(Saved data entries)
——

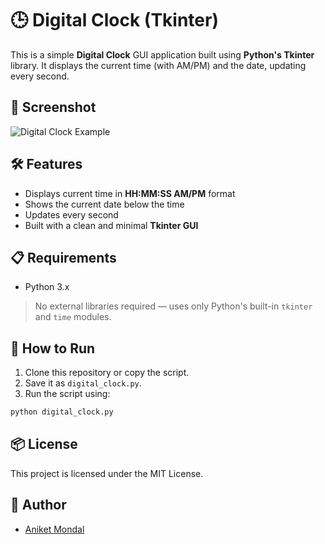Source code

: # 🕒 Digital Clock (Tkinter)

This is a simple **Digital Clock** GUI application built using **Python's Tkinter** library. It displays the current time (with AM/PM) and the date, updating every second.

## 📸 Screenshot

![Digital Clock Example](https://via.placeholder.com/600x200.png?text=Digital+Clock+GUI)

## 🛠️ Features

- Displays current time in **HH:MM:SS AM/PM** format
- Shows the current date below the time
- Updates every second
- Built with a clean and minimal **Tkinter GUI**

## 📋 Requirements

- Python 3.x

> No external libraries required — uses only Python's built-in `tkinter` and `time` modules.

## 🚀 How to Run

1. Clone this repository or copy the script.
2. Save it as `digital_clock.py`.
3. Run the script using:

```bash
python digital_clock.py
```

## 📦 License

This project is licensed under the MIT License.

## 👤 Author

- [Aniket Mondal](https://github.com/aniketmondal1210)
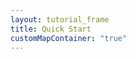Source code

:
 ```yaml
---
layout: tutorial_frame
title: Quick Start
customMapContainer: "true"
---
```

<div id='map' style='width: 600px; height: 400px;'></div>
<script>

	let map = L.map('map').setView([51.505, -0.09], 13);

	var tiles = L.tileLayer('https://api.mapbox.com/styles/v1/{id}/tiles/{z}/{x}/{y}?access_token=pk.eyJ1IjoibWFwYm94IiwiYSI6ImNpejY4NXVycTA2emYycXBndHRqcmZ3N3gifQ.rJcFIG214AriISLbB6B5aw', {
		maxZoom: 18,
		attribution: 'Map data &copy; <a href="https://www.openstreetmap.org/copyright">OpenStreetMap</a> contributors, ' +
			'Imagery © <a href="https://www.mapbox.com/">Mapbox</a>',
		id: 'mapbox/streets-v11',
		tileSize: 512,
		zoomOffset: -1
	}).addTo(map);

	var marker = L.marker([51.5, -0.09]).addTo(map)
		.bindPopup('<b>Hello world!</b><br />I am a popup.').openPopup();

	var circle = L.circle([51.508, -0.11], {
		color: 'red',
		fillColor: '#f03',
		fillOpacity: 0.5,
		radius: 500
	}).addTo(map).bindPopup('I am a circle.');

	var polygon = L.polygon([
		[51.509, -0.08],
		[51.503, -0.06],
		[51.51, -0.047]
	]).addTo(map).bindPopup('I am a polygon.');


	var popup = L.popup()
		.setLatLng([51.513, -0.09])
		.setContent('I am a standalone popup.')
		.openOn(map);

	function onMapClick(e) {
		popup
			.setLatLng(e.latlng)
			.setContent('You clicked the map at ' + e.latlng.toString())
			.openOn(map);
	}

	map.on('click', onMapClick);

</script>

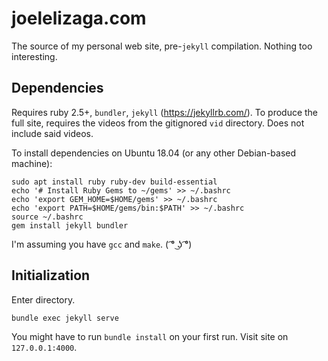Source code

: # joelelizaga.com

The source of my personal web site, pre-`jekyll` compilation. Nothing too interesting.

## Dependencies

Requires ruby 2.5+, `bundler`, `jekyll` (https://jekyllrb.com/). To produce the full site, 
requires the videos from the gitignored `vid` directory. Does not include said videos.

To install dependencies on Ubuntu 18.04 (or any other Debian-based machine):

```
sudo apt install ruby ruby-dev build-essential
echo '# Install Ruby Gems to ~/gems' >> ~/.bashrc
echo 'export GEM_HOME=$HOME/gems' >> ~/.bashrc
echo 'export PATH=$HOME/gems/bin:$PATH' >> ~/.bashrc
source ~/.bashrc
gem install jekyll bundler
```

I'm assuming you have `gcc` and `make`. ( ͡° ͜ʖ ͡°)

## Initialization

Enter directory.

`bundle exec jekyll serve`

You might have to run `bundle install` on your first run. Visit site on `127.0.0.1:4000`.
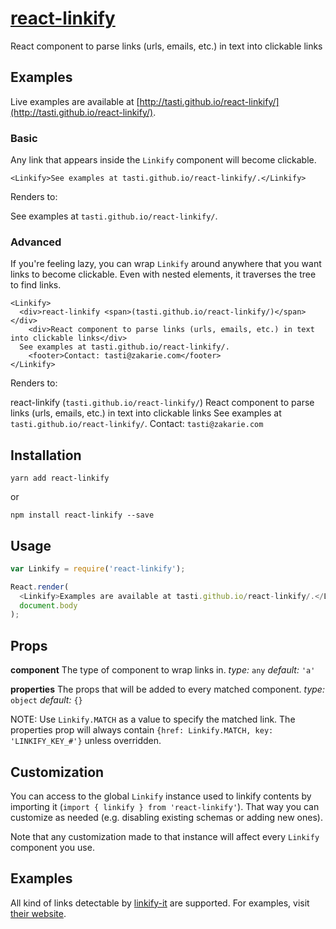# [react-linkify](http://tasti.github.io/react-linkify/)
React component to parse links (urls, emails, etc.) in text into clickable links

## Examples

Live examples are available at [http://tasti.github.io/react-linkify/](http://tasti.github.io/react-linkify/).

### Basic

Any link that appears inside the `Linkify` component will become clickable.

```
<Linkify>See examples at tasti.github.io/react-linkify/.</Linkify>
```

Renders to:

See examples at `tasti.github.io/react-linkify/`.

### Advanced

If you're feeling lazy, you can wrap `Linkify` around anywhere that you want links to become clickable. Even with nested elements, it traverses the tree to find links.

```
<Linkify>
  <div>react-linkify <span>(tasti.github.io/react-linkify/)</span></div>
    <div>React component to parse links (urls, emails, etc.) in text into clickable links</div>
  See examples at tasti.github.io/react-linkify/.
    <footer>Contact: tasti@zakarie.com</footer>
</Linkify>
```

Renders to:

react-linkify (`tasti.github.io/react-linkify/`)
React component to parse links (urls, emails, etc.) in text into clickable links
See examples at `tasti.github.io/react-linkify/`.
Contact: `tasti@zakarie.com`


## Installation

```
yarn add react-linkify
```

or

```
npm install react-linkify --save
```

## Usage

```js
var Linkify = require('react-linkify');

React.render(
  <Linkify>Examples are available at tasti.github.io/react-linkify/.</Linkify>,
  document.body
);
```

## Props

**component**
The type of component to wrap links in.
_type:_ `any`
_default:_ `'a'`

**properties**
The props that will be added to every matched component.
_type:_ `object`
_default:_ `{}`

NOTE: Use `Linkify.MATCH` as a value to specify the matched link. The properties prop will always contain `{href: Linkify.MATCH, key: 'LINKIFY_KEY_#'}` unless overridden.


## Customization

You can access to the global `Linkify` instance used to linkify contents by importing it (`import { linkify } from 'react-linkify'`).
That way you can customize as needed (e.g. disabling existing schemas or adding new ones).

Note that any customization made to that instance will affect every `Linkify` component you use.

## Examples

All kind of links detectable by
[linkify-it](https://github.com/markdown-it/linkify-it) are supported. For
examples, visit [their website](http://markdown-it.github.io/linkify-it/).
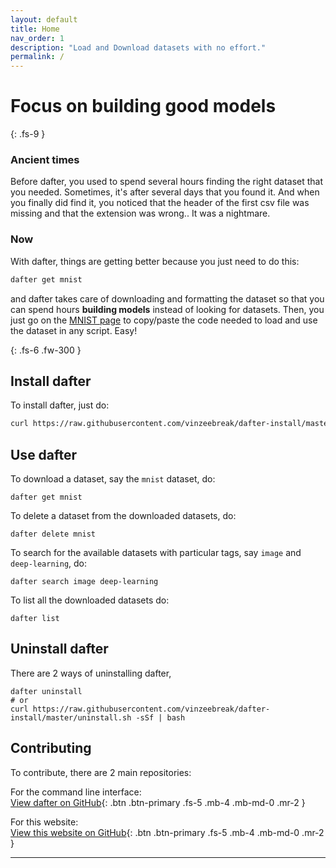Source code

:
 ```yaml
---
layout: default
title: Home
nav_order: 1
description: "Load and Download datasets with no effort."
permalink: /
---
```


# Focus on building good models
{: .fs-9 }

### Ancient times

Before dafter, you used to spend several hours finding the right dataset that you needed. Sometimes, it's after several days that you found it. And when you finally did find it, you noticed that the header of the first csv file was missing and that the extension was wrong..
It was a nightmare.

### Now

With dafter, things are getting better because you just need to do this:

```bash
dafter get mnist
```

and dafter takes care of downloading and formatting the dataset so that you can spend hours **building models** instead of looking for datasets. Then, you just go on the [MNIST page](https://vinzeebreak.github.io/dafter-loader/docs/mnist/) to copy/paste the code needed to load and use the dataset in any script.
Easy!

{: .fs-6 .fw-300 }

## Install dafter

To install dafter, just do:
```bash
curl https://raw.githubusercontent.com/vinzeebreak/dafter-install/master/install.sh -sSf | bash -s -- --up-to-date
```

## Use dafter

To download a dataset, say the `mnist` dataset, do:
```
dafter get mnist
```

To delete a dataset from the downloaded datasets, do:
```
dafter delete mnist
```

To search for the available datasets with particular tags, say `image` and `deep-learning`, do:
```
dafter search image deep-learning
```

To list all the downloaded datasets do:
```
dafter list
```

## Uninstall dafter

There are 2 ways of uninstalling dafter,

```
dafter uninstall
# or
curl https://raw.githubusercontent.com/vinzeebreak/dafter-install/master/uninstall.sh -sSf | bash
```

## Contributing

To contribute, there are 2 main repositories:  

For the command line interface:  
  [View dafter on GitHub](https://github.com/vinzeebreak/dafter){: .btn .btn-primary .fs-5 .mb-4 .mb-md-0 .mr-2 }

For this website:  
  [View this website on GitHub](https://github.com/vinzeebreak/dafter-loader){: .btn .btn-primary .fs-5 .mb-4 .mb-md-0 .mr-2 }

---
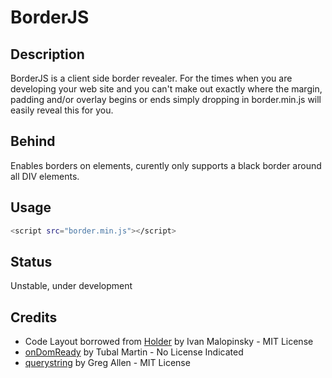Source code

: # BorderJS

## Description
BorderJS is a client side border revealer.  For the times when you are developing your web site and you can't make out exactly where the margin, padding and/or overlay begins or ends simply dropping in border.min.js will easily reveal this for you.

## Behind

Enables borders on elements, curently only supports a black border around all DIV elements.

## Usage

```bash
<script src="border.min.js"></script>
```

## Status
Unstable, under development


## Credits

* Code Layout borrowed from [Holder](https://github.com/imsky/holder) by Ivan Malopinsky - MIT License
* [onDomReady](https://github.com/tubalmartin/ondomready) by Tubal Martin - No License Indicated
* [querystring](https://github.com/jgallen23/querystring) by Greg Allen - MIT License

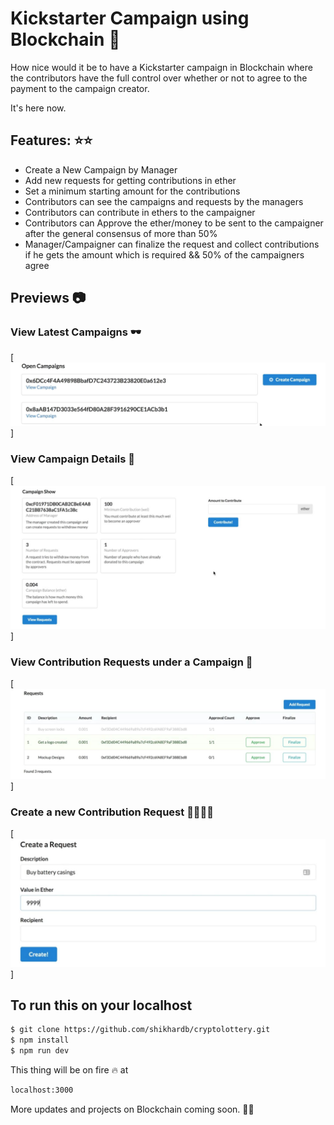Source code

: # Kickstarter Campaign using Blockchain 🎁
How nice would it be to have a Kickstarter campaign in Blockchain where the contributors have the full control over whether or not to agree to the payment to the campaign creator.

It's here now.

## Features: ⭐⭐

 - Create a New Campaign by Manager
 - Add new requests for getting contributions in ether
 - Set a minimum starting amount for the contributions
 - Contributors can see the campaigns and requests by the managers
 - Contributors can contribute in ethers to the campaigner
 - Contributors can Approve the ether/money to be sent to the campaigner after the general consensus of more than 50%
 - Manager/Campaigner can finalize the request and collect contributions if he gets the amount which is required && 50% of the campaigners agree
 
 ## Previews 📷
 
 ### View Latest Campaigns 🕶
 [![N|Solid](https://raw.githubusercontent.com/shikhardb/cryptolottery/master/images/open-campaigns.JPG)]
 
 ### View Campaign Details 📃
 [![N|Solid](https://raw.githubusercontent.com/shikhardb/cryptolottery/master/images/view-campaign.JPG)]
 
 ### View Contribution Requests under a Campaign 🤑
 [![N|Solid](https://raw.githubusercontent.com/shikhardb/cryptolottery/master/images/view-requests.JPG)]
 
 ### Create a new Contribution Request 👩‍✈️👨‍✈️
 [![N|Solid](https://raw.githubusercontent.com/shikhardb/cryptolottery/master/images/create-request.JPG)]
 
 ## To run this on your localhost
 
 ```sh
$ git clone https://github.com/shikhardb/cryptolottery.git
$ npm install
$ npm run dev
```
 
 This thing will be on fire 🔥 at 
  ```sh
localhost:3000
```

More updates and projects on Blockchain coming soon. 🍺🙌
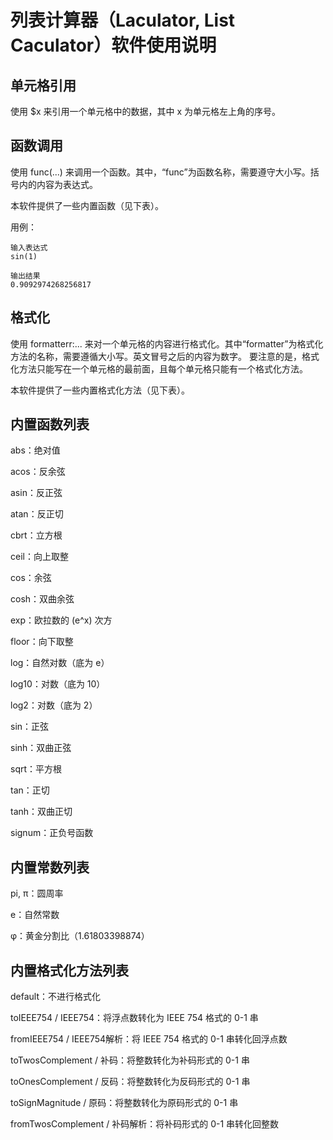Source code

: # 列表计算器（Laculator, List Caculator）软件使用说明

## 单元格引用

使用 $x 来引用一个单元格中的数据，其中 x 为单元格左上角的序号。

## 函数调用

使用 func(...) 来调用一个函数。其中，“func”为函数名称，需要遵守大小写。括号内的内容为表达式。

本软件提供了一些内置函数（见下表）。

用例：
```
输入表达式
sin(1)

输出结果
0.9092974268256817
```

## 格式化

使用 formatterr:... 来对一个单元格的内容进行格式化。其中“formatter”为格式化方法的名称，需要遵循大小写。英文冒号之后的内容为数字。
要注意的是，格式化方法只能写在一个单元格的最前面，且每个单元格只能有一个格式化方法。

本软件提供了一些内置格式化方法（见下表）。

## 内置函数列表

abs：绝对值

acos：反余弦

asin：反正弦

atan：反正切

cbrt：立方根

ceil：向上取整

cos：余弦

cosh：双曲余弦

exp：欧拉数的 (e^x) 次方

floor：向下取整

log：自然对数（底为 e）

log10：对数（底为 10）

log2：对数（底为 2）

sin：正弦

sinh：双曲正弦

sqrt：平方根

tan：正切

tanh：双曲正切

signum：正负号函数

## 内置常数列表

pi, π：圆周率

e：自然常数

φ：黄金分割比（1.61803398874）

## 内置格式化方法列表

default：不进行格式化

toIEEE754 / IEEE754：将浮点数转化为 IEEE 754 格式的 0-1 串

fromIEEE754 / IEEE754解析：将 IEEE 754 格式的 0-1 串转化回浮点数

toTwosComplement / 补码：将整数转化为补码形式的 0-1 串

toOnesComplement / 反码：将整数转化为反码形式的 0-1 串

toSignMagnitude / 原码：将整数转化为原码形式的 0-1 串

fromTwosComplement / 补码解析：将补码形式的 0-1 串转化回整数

——

▶ [ABOUT THIS TASK] Begin with the first line of the records and repeat every line up to the one with "## 👤 Author", counting that line too. Pictures are not part of the copy.

▶ [RESULT FOR THIS EXERCISE]
Source code

: # 🕒 Digital Clock (Tkinter)

This is a simple **Digital Clock** GUI application built using **Python's Tkinter** library. It displays the current time (with AM/PM) and the date, updating every second.

## 📸 Screenshot

![Digital Clock Example](https://via.placeholder.com/600x200.png?text=Digital+Clock+GUI)

## 🛠️ Features

- Displays current time in **HH:MM:SS AM/PM** format
- Shows the current date below the time
- Updates every second
- Built with a clean and minimal **Tkinter GUI**

## 📋 Requirements

- Python 3.x

> No external libraries required — uses only Python's built-in `tkinter` and `time` modules.

## 🚀 How to Run

1. Clone this repository or copy the script.
2. Save it as `digital_clock.py`.
3. Run the script using:

```bash
python digital_clock.py
```

## 📦 License

This project is licensed under the MIT License.

## 👤 Author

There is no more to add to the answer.